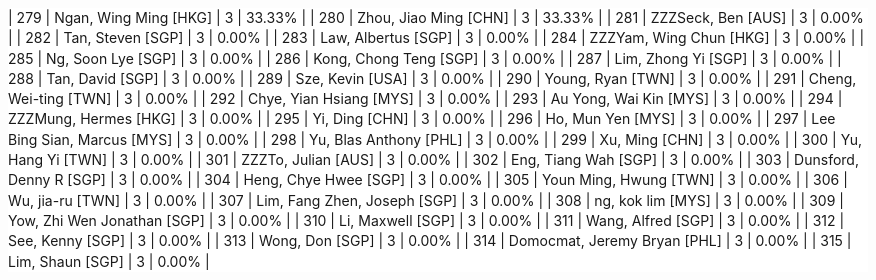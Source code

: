 |  279  | Ngan, Wing Ming [HKG] |  3 |  33.33% |
|  280  | Zhou, Jiao Ming [CHN] |  3 |  33.33% |
|  281  | ZZZSeck, Ben [AUS] |  3 |  0.00% |
|  282  | Tan, Steven [SGP] |  3 |  0.00% |
|  283  | Law, Albertus [SGP] |  3 |  0.00% |
|  284  | ZZZYam, Wing Chun [HKG] |  3 |  0.00% |
|  285  | Ng, Soon Lye [SGP] |  3 |  0.00% |
|  286  | Kong, Chong Teng [SGP] |  3 |  0.00% |
|  287  | Lim, Zhong Yi [SGP] |  3 |  0.00% |
|  288  | Tan, David [SGP] |  3 |  0.00% |
|  289  | Sze, Kevin [USA] |  3 |  0.00% |
|  290  | Young, Ryan [TWN] |  3 |  0.00% |
|  291  | Cheng, Wei-ting [TWN] |  3 |  0.00% |
|  292  | Chye, Yian Hsiang [MYS] |  3 |  0.00% |
|  293  | Au Yong, Wai Kin [MYS] |  3 |  0.00% |
|  294  | ZZZMung, Hermes [HKG] |  3 |  0.00% |
|  295  | Yi, Ding [CHN] |  3 |  0.00% |
|  296  | Ho, Mun Yen [MYS] |  3 |  0.00% |
|  297  | Lee Bing Sian, Marcus [MYS] |  3 |  0.00% |
|  298  | Yu, Blas Anthony [PHL] |  3 |  0.00% |
|  299  | Xu, Ming [CHN] |  3 |  0.00% |
|  300  | Yu, Hang Yi [TWN] |  3 |  0.00% |
|  301  | ZZZTo, Julian [AUS] |  3 |  0.00% |
|  302  | Eng, Tiang Wah [SGP] |  3 |  0.00% |
|  303  | Dunsford, Denny R [SGP] |  3 |  0.00% |
|  304  | Heng, Chye Hwee [SGP] |  3 |  0.00% |
|  305  | Youn Ming, Hwung [TWN] |  3 |  0.00% |
|  306  | Wu, jia-ru [TWN] |  3 |  0.00% |
|  307  | Lim, Fang Zhen, Joseph [SGP] |  3 |  0.00% |
|  308  | ng, kok lim [MYS] |  3 |  0.00% |
|  309  | Yow, Zhi Wen Jonathan [SGP] |  3 |  0.00% |
|  310  | Li, Maxwell [SGP] |  3 |  0.00% |
|  311  | Wang, Alfred [SGP] |  3 |  0.00% |
|  312  | See, Kenny [SGP] |  3 |  0.00% |
|  313  | Wong, Don [SGP] |  3 |  0.00% |
|  314  | Domocmat, Jeremy Bryan [PHL] |  3 |  0.00% |
|  315  | Lim, Shaun [SGP] |  3 |  0.00% |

◆ Assignment ◆
For the word "Ming", show every line of the entries that holds it.

◆ Output below ◆
: |  279  | Ngan, Wing Ming [HKG] |  3 |  33.33% |
|  280  | Zhou, Jiao Ming [CHN] |  3 |  33.33% |
|  299  | Xu, Ming [CHN] |  3 |  0.00% |
|  305  | Youn Ming, Hwung [TWN] |  3 |  0.00% |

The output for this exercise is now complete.